Extreme turbulence had me on the edge of queasy.
When your plane shudders… when the plane suddenly plummets… when the beverage cart has been locked down and the cabin attendants are strapped in, you chide yourself for only talking to God in times of trouble.
Flying over the North Atlantic, I wished that we were flying over warmer water. I thought of the Titanic slowly sinking into the black water. I saw myself clinging to ice-clad debris.
Tightening my seat belt, I assumed a studied attitude of nonchalance. Surreptitiously, without removing the plastic coated card from its pocket on the seat before me, I tried to read the emergency evacuation instructions.
I wished that I could remember the details regarding flotation devices. Was the life vest under the seat, or was the seat cushion itself the flotation device?
Just as my imagination had my frozen fingers slipping from the wreckage, the pilot’s voice came over the inter-com. “I have some bad news,” he croaked. “I have some” (his voice cracked) “I have some very bad news.”
The pilot continued, “We have just been notified of a terrorist attack in New York City. Our destination is St. John’s, Newfoundland. When I know more, you will know more.”
My first response was one of relief. My plane was not going down. Other people would die, but I would not. My relief was primitive and not flattering, but I was safe. I would be going home, and when I got there, I’d clean the refrigerator.
Moments later the pilot’s voice, steady and true without tremor, came over the inter-com again. He said that he realized that we were anxious. To relieve our anxiety, he would broadcast all transmissions from the control tower into the cabin. “When I hear it,” he said, “you’ll hear it.”
I can’t say enough for “knowing.” Whether the news is good or bad, “not knowing” is worse than “knowing.”
While the Twin Towers burned, collapsed, and ultimately consumed 3,000 people… while another plane flew into the Pentagon, and while the brave crew and passengers on United flight 93 fought four hijackers for control of their plane which ultimately crashed killing all in Pennsylvania, I was safely on my way to Fantasy Island.
While thousands of work-a-day people showed courage under fire, my fellow passengers and I were on our way to St.

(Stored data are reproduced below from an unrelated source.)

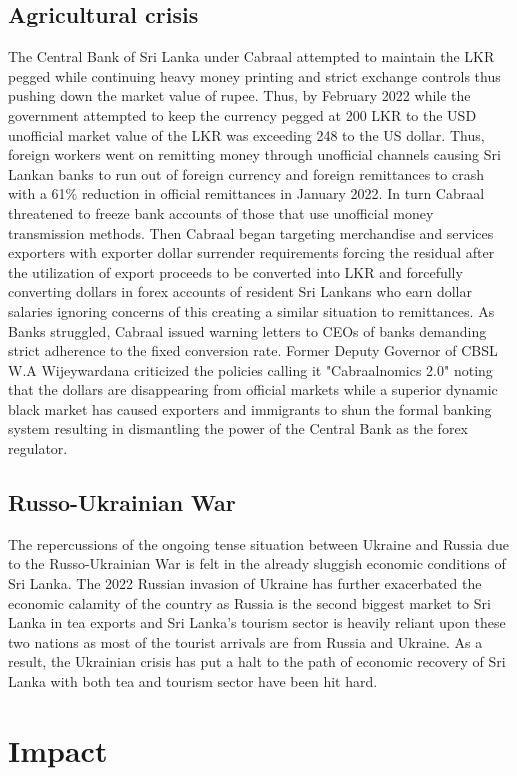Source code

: \documentclass[a4paper,12pt]{article}
\begin{document}
\subsection{Agricultural crisis}
The Central Bank of Sri Lanka under Cabraal attempted to maintain the LKR pegged while continuing heavy money printing and strict exchange controls thus pushing down the market value of rupee. Thus, by February 2022 while the government attempted to keep the currency pegged at 200 LKR to the USD unofficial market value of the LKR was exceeding 248 to the US dollar. Thus, foreign workers went on remitting money through unofficial channels causing Sri Lankan banks to run out of foreign currency and foreign remittances to crash with a 61\% reduction in official remittances in January 2022. In turn Cabraal threatened to freeze bank accounts of those that use unofficial money transmission methods. Then Cabraal began targeting merchandise and services exporters with exporter dollar surrender requirements forcing the residual after the utilization of export proceeds to be converted into LKR and forcefully converting dollars in forex accounts of resident Sri Lankans who earn dollar salaries ignoring concerns of this creating a similar situation to remittances. As Banks struggled, Cabraal issued warning letters to CEOs of banks demanding strict adherence to the fixed conversion rate. Former Deputy Governor of CBSL W.A Wijeywardana criticized the policies calling it "Cabraalnomics 2.0" noting that the dollars are disappearing from official markets while a superior dynamic black market has caused exporters and immigrants to shun the formal banking system resulting in dismantling the power of the Central Bank as the forex regulator.
\subsection{Russo-Ukrainian War}
The repercussions of the ongoing tense situation between Ukraine and Russia due to the Russo-Ukrainian War is felt in the already sluggish economic conditions of Sri Lanka. The 2022 Russian invasion of Ukraine has further exacerbated the economic calamity of the country as Russia is the second biggest market to Sri Lanka in tea exports and Sri Lanka's tourism sector is heavily reliant upon these two nations as most of the tourist arrivals are from Russia and Ukraine. As a result, the Ukrainian crisis has put a halt to the path of economic recovery of Sri Lanka with both tea and tourism sector have been hit hard.
\section{Impact}
\end{document}
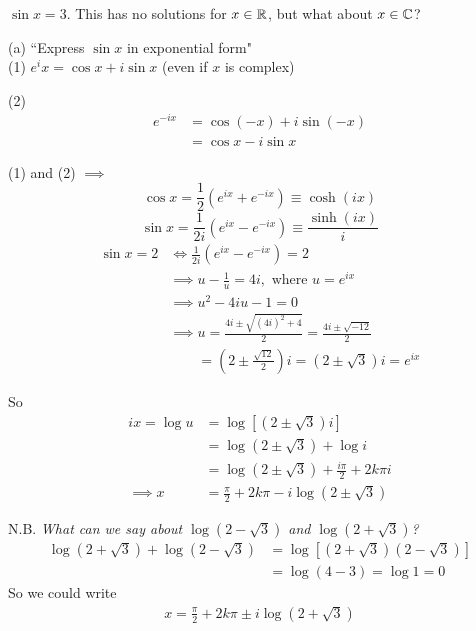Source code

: \documentclass[10pt]{scrartcl}
\begin{document}
\begin{examples}
$\sin x = 3$. This has no solutions for $x \in\mathbb{R}$, but what about $x \in\mathbb{C}$?

(a) ``Express $\sin x$ in exponential form"\\

(1) $e^ix = \cos x + i\sin x$ (even if $x$ is complex)

(2) \begin{align*}
  e^{-ix} &= \cos(-x) + i\sin(-x)\\
  &= \cos x - i\sin x
\end{align*}

(1) and (2) $\implies$ 
\[\cos x = \frac{1}{2}(e^{ix} + e^{-ix}) \equiv \cosh(ix)\]
\[\sin x = \frac{1}{2i}(e^{ix} - e^{-ix}) \equiv \frac{\sinh(ix)}{i}\]
\begin{align*}
  \sin x = 2 &\iff \frac{1}{2i}(e^{ix} - e^{-ix}) = 2\\
  &\implies  u - \frac{1}{u} = 4i, \mbox{ where $u = e^{ix}$}\\
  &\implies u^2 - 4iu -1 = 0\\
  &\implies u = \frac{4i\pm \sqrt{(4i)^2 + 4}}{2} = \frac{4i \pm \sqrt{-12}}{2}\\
  & \qquad = \left(2 \pm \frac{\sqrt{12}}{2}\right)i = (2 \pm \sqrt{3})i = e^{ix}
\end{align*}

So
\begin{align*}
  ix = \log u &= \log[(2 \pm \sqrt{3})i]\\
  &= \log(2 \pm\sqrt{3}) + \log i\\
  &= \log(2 \pm \sqrt{3}) + \frac{i\pi}{2} + 2k\pi i\\[.2cm]
  \implies x&= \frac{\pi}{2} + 2k\pi -i\log(2 \pm \sqrt{3})
\end{align*}
\end{examples}


N.B. \emph{What can we say about $\log(2-\sqrt{3})$ and $\log(2 + \sqrt{3})$?}
\begin{align*}
  \log(2 + \sqrt{3}) + \log(2-\sqrt{3}) &= \log[(2+\sqrt{3})(2-\sqrt{3})]\\
  &= \log(4-3) = \log 1 = 0
\end{align*}
So we could write 
\begin{align*}
  x = \frac{\pi}{2} + 2k\pi \pm i \log(2 + \sqrt{3})
\end{align*}


\begin{center}
\end{center}
\end{document}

John’s, Newfoundland. Within six hours, 27 planes landed in a city which normally had only four trans-Atlantic flights a week.
Once we landed, we parked on the tarmac at the far end of the runway. Three hours passed. The official story was that the people of St. John’s were preparing for the unexpected arrival of thousands of passengers. My guess is that officials were studying each plane’s flight manifesto. Were more terrorists aboard any of the in-coming flights? In actuality, both the official story and my conjecture were probably true.
On disembarking, we were allowed to take only the clothes we were wearing, our passports and our money. The tarmac glistened glassily in a downpour. Buses transported us from airport passport control to an unheated, local ice rink where the Red Cross cosseted us with blankets and hot chocolate.
The passengers off most flights were woefully uninformed. The Russians, in particular, were hysterical. Again and again, we heard an announcer over the public address system beg, “Anyone, anyone… does anyone speak Russian?”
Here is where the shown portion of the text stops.